The reusable, two-stage New Shepard vehicle lifted off from the company’s privately owned spaceport in West Texas at 11:42 a.m. EST, kicking off a 10 min.,13 sec. hop into suborbital space.
About 2 min. 30 sec. after liftoff, the propulsion module, powered by a single liquid-oxygen and liquid-hydrogen powered BE-3 engine, shut down as planned and separated, leaving the gumdrop-shaped New Shepard capsule to coast to an altitude of 66.5 mi. above Earth.
It was the 24th launch of a New Shepard vehicle.
The propulsion module, which was flying for the ninth time, made a successful vertical landing, setting the stage for a possible 10th flight. After a few minutes in microgravity, the capsule followed with a parachute descent back to the Texas desert.
Blue Origin’s last launch, New Shepard-23 (NS-23), failed about 1 min. after liftoff on Sept. 12, 2022. The company in March said the accident was caused by a thermo-structural failure of the engine nozzle due to “operational temperatures that exceeded the expected and analyzed values of the nozzle material.”
Engineers later determined that NS-23’s nozzle had operated at hotter temperatures than previous design configurations. Among other changes, Blue Origin said it modified the design of the combustion chamber, as well as operating parameters, to improve structural performance under thermal and dynamic loads.

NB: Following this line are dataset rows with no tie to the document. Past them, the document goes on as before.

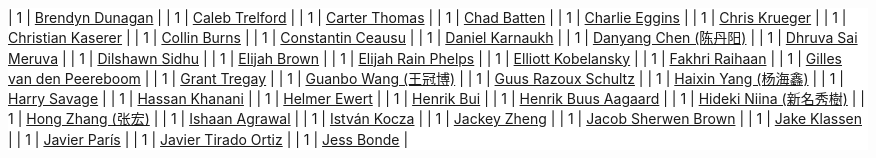 | 1 | [Brendyn Dunagan](https://www.worldcubeassociation.org/persons/2021DUNA01) |
| 1 | [Caleb Trelford](https://www.worldcubeassociation.org/persons/2015TREL02) |
| 1 | [Carter Thomas](https://www.worldcubeassociation.org/persons/2018THOM29) |
| 1 | [Chad Batten](https://www.worldcubeassociation.org/persons/2009BATT01) |
| 1 | [Charlie Eggins](https://www.worldcubeassociation.org/persons/2019EGGI02) |
| 1 | [Chris Krueger](https://www.worldcubeassociation.org/persons/2006KRUE01) |
| 1 | [Christian Kaserer](https://www.worldcubeassociation.org/persons/2009KASE02) |
| 1 | [Collin Burns](https://www.worldcubeassociation.org/persons/2010BURN01) |
| 1 | [Constantin Ceausu](https://www.worldcubeassociation.org/persons/2006CEAU01) |
| 1 | [Daniel Karnaukh](https://www.worldcubeassociation.org/persons/2014KARN02) |
| 1 | [Danyang Chen (陈丹阳)](https://www.worldcubeassociation.org/persons/2007DANY01) |
| 1 | [Dhruva Sai Meruva](https://www.worldcubeassociation.org/persons/2021MERU01) |
| 1 | [Dilshawn Sidhu](https://www.worldcubeassociation.org/persons/2018SIDH02) |
| 1 | [Elijah Brown](https://www.worldcubeassociation.org/persons/2015BROW03) |
| 1 | [Elijah Rain Phelps](https://www.worldcubeassociation.org/persons/2019PHEL01) |
| 1 | [Elliott Kobelansky](https://www.worldcubeassociation.org/persons/2019KOBE03) |
| 1 | [Fakhri Raihaan](https://www.worldcubeassociation.org/persons/2010RAIH01) |
| 1 | [Gilles van den Peereboom](https://www.worldcubeassociation.org/persons/2005PEER01) |
| 1 | [Grant Tregay](https://www.worldcubeassociation.org/persons/2003TREG02) |
| 1 | [Guanbo Wang (王冠博)](https://www.worldcubeassociation.org/persons/2018WANG35) |
| 1 | [Guus Razoux Schultz](https://www.worldcubeassociation.org/persons/1982RAZO01) |
| 1 | [Haixin Yang (杨海鑫)](https://www.worldcubeassociation.org/persons/2014YANG11) |
| 1 | [Harry Savage](https://www.worldcubeassociation.org/persons/2013SAVA01) |
| 1 | [Hassan Khanani](https://www.worldcubeassociation.org/persons/2018KHAN26) |
| 1 | [Helmer Ewert](https://www.worldcubeassociation.org/persons/2015EWER01) |
| 1 | [Henrik Bui](https://www.worldcubeassociation.org/persons/2009BUIH02) |
| 1 | [Henrik Buus Aagaard](https://www.worldcubeassociation.org/persons/2006BUUS01) |
| 1 | [Hideki Niina (新名秀樹)](https://www.worldcubeassociation.org/persons/2008NIIN01) |
| 1 | [Hong Zhang (张宏)](https://www.worldcubeassociation.org/persons/2008ZHAN13) |
| 1 | [Ishaan Agrawal](https://www.worldcubeassociation.org/persons/2015AGRA03) |
| 1 | [István Kocza](https://www.worldcubeassociation.org/persons/2005KOCZ01) |
| 1 | [Jackey Zheng](https://www.worldcubeassociation.org/persons/2017ZHEN10) |
| 1 | [Jacob Sherwen Brown](https://www.worldcubeassociation.org/persons/2022BROW01) |
| 1 | [Jake Klassen](https://www.worldcubeassociation.org/persons/2016KLAS01) |
| 1 | [Javier París](https://www.worldcubeassociation.org/persons/2005PARI01) |
| 1 | [Javier Tirado Ortiz](https://www.worldcubeassociation.org/persons/2009TIRA01) |
| 1 | [Jess Bonde](https://www.worldcubeassociation.org/persons/2003BOND01) |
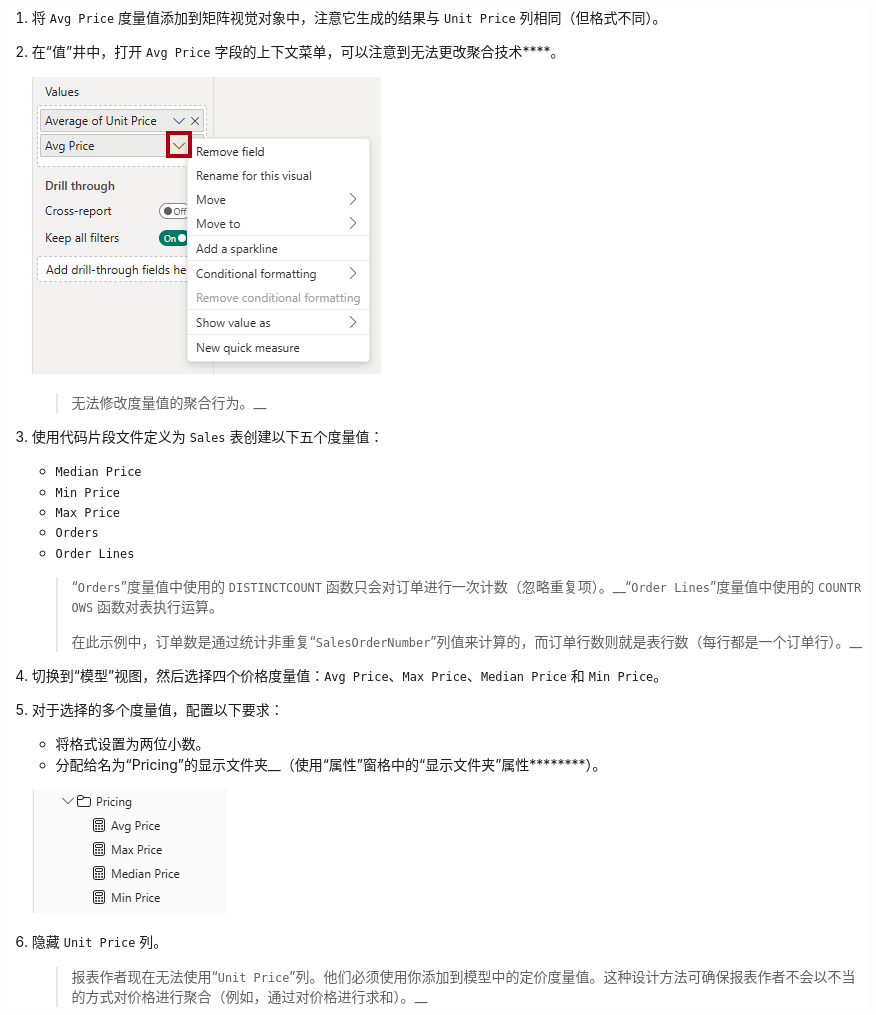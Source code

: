 1. 将 `Avg Price` 度量值添加到矩阵视觉对象中，注意它生成的结果与 `Unit Price` 列相同（但格式不同）。

1. 在“值”井中，打开 `Avg Price` 字段的上下文菜单，可以注意到无法更改聚合技术****。

    ![图 25](Linked_image_Files/04-create-dax-calculations_image39.png)

    > 无法修改度量值的聚合行为。__

1. 使用代码片段文件定义为 `Sales` 表创建以下五个度量值：

    - `Median Price`
    - `Min Price`
    - `Max Price`
    - `Orders`
    - `Order Lines`

    > “`Orders`”度量值中使用的 `DISTINCTCOUNT` 函数只会对订单进行一次计数（忽略重复项）。__“`Order Lines`”度量值中使用的 `COUNTROWS` 函数对表执行运算。
    >
    > 在此示例中，订单数是通过统计非重复“`SalesOrderNumber`”列值来计算的，而订单行数则就是表行数（每行都是一个订单行）。__

1. 切换到“模型”视图，然后选择四个价格度量值：`Avg Price`、`Max Price`、`Median Price` 和 `Min Price`。

1. 对于选择的多个度量值，配置以下要求：

    - 将格式设置为两位小数。
    - 分配给名为“Pricing”的显示文件夹__（使用“属性”窗格中的“显示文件夹”属性********）。

    ![图 26](Linked_image_Files/04-create-dax-calculations_image40.png)

1. 隐藏 `Unit Price` 列。

    > 报表作者现在无法使用“`Unit Price`”列。他们必须使用你添加到模型中的定价度量值。这种设计方法可确保报表作者不会以不当的方式对价格进行聚合（例如，通过对价格进行求和）。__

Blue Origin did not discuss the changes, nor the 15-month hiatus in flights, during the launch webcast of NS-24. The company declined additional comment.
The next launch of a New Shepard vehicle is expected to carry passengers. A launch date was not announced.
NS-24 carried 33 payloads from NASA, academia, research institutions and commercial companies. Most of the payloads were rebooked from the NS-23 manifest after failing to reach space. The company also flew 38,000 postcards as part of its educational outreach nonprofit, Club for the Future.